Every Office Should Have an Electric Car Charger

It would be a gamechanger for EV adoption — and for the electric grid too.

An EV charging station in a city.
Heatmap Illustration/Getty Images

The United States now has thousands of fast-charging stations lining its interstates and major highways, making most of the country accessible to electric vehicle drivers. We have slower “Level 2” chargers at grocery stores, hotels, and an assortment of other places where people might spend a chunk of time. But we have relatively few charging stations at work, where most of our hours outside of the home occur.

Even as EVs have gone mainstream in California and begun to break through across the nation, it’s still relatively rare for a company to have installed chargers in the garage or parking lot so employees can get juice while they work. It’s difficult to determine exactly how many, but a 2021 report by the National Renewable Energy Lab found just under 10,000 private workplace charging ports, and the Department of Energy’s Station Locator lists just under 14,000 total private ports as of this writing.

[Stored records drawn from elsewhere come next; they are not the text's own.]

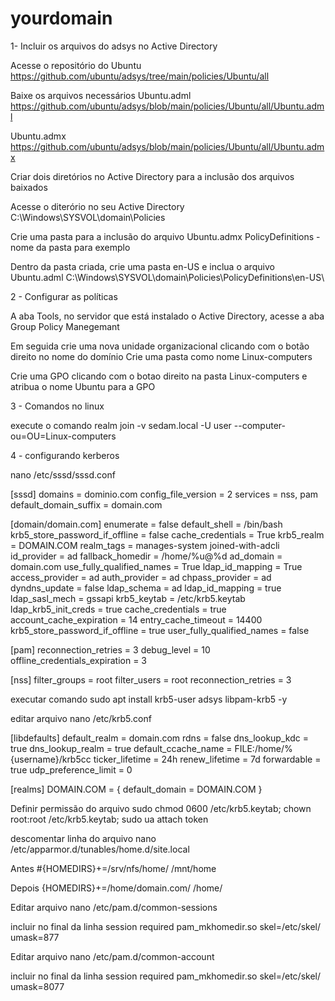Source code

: # yourdomain
 
 1- Incluir os arquivos do adsys no Active Directory

 Acesse o repositório do Ubuntu
 https://github.com/ubuntu/adsys/tree/main/policies/Ubuntu/all

 Baixe os arquivos necessários
 Ubuntu.adml 
 https://github.com/ubuntu/adsys/blob/main/policies/Ubuntu/all/Ubuntu.adml
 
 Ubuntu.admx
 https://github.com/ubuntu/adsys/blob/main/policies/Ubuntu/all/Ubuntu.admx


 Criar dois diretórios no Active Directory para a inclusão dos arquivos baixados
 
 Acesse o diterório no seu Active Directory
 C:\Windows\SYSVOL\domain\Policies

 Crie uma pasta para a inclusão do arquivo Ubuntu.admx
 PolicyDefinitions - nome da pasta para exemplo

 Dentro da pasta criada, crie uma pasta en-US e inclua o arquivo Ubuntu.adml
 C:\Windows\SYSVOL\domain\Policies\PolicyDefinitions\en-US\

 2 - Configurar as políticas

 A aba Tools, no servidor que está instalado o Active Directory, acesse a aba Group Policy Manegemant

 Em seguida crie uma nova unidade organizacional clicando com o botão direito no nome do domínio
 Crie uma pasta como nome Linux-computers

 Crie uma GPO clicando com o botao direito na pasta Linux-computers e atribua o nome Ubuntu para a GPO
 

 3 - Comandos no linux

 execute o comando
 realm join -v sedam.local -U user --computer-ou=OU=Linux-computers

 4 - configurando kerberos 

 nano /etc/sssd/sssd.conf

[sssd]
domains = dominio.com
config_file_version = 2
services = nss, pam
default_domain_suffix = domain.com

[domain/domain.com]
enumerate = false
default_shell = /bin/bash
krb5_store_password_if_offline = false
cache_credentials = True
krb5_realm = DOMAIN.COM
realm_tags = manages-system joined-with-adcli
id_provider = ad
fallback_homedir = /home/%u@%d
ad_domain = domain.com
use_fully_qualified_names = True
ldap_id_mapping = True
access_provider = ad
auth_provider = ad
chpass_provider = ad
dyndns_update = false
ldap_schema = ad
ldap_id_mapping = true
ldap_sasl_mech = gssapi
krb5_keytab = /etc/krb5.keytab
ldap_krb5_init_creds = true
cache_credentials = true
account_cache_expiration = 14
entry_cache_timeout = 14400
krb5_store_password_if_offline = true
user_fully_qualified_names = false

[pam]
reconnection_retries = 3
debug_level = 10
offline_credentials_expiration = 3

[nss]
filter_groups = root
filter_users = root
reconnection_retries = 3

executar comando
sudo apt install krb5-user adsys libpam-krb5 -y

editar arquivo
nano /etc/krb5.conf

[libdefaults]
default_realm = domain.com
rdns = false
dns_lookup_kdc = true
dns_lookup_realm = true
default_ccache_name = FILE:/home/%{username}/krb5cc
ticker_lifetime = 24h
renew_lifetime = 7d
forwardable = true
udp_preference_limit = 0

[realms]
DOMAIN.COM = {
default_domain = DOMAIN.COM
}


Definir permissão do arquivo
sudo chmod 0600 /etc/krb5.keytab; chown root:root /etc/krb5.keytab; sudo ua attach token


descomentar linha do arquivo
nano /etc/apparmor.d/tunables/home.d/site.local

Antes
#{HOMEDIRS}+=/srv/nfs/home/ /mnt/home

Depois
{HOMEDIRS}+=/home/domain.com/ /home/


Editar arquivo
nano /etc/pam.d/common-sessions

incluir no final da linha
session required pam_mkhomedir.so skel=/etc/skel/ umask=877


Editar arquivo 
nano /etc/pam.d/common-account

incluir no final da linha
session required pam_mkhomedir.so skel=/etc/skel/ umask=8077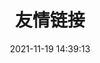 ---
title: 友情链接
date: 2021-11-19 14:39:13
type: "link"
top_img: https://cdn.read.html5.qq.com/image?src=circle&q=0&r=0&imgflag=0&cdn_cache=1800&w=0&h=0&imageUrl=https://learnonly-7.oss-cn-qingdao.aliyuncs.com/top4.jpg
---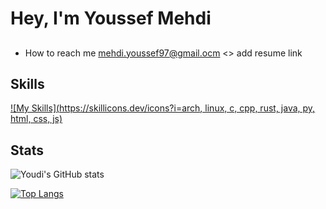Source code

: # Hey, I'm Youssef Mehdi



## 

- How to reach me mehdi.youssef97@gmail.ocm
<> add resume link

## Skills 

[![My Skills](https://skillicons.dev/icons?i=arch, linux, c, cpp, rust, java, py, html, css, js)](https://skillicons.dev)

## Stats

![Youdi's GitHub stats](https://github-readme-stats.vercel.app/api?username=youdi-m&show_icons=true&rank_icon&theme=tokyonight)

[![Top Langs](https://github-readme-stats.vercel.app/api/top-langs/?username=youdi-m&layout=donut&theme=tokyonight)](https://github.com/youdi-m/github-readme-stats)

This is a problem. For the great transformation from gasoline to EV to run as smoothly as possible, we need to charge at the office.

Most EV charging happens at home, which makes sense. Because electric vehicles have generally been expensive, early adopters tend to be the high-income types most likely to have a garage and the ability to put a Level 2 charger in their home. Those folks can not only charge their batteries overnight but also tell the car to do so when electricity is cheapest.

Now, fast-forward a few years. Picture a world where most people have an EV and the grid has made a big move toward renewable energy so that those EVs fulfill their potential for reducing automotive greenhouse emissions. Suddenly, our charging model has some major issues.

Lots of drivers will come home and plug in their cars during the early evening, that troublesome time when solar power is falling off for the day but energy demand rises as people turn on home AC and appliances (a problem that gets thornier as the autumn days get shorter). Those who delay their charging sessions to the wee hours may pay less for that off-peak electricity, but they’re sure not using solar power.

As they stare at the possibility of millions of thirsty EVs trying to fill their batteries, a lot of energy experts are focused on aligning that demand with our renewable energy supply. For example, Iain Walker, a research scientist at the Lawrence Berkeley National Laboratory, tells me recently that his team has modeled test cases for the Pacific Northwest to see whether the region’s infrastructure could handle a swell of new EVs.

“Can we electrify half the vehicle fleet and not have to build any more plants? The answer is yes,” he says. “But they can only do that if you're smarter about when you do things, not just how much of it you do.”

In many places, including the giant automotive markets of Texas and California, that means cars need to charge during the sunny hours of midday when solar energy is plentiful. That, in turn, means people need to charge at the office.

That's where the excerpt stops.